══ Available data
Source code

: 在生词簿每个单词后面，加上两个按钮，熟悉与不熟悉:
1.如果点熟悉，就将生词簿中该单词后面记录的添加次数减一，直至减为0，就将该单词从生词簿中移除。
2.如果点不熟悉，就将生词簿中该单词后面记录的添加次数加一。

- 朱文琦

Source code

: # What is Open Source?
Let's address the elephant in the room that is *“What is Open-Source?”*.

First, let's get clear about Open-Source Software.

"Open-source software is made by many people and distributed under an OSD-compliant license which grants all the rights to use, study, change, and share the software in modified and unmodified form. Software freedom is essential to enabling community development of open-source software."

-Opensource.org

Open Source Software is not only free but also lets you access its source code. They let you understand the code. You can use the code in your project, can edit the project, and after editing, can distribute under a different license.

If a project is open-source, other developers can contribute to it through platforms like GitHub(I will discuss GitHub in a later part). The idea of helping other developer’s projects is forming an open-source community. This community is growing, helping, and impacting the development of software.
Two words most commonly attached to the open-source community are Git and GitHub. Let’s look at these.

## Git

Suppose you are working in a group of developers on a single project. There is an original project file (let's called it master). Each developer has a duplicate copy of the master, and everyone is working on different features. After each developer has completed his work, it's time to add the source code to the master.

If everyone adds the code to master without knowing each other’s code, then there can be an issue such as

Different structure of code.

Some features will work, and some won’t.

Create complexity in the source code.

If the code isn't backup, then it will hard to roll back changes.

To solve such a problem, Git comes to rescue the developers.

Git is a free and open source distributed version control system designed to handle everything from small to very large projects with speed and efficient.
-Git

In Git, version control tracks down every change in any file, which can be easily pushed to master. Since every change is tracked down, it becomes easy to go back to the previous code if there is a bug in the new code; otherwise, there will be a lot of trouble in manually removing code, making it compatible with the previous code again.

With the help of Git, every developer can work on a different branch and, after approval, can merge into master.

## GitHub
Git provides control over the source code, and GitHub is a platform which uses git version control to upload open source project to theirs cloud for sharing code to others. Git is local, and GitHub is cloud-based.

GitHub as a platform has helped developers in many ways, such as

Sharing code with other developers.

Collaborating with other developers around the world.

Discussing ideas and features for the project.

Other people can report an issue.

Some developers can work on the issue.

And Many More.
════
Copy every line in the entries above that has the string "What" in it.

### Solved problem
: # What is Open Source?
Let's address the elephant in the room that is *“What is Open-Source?”*.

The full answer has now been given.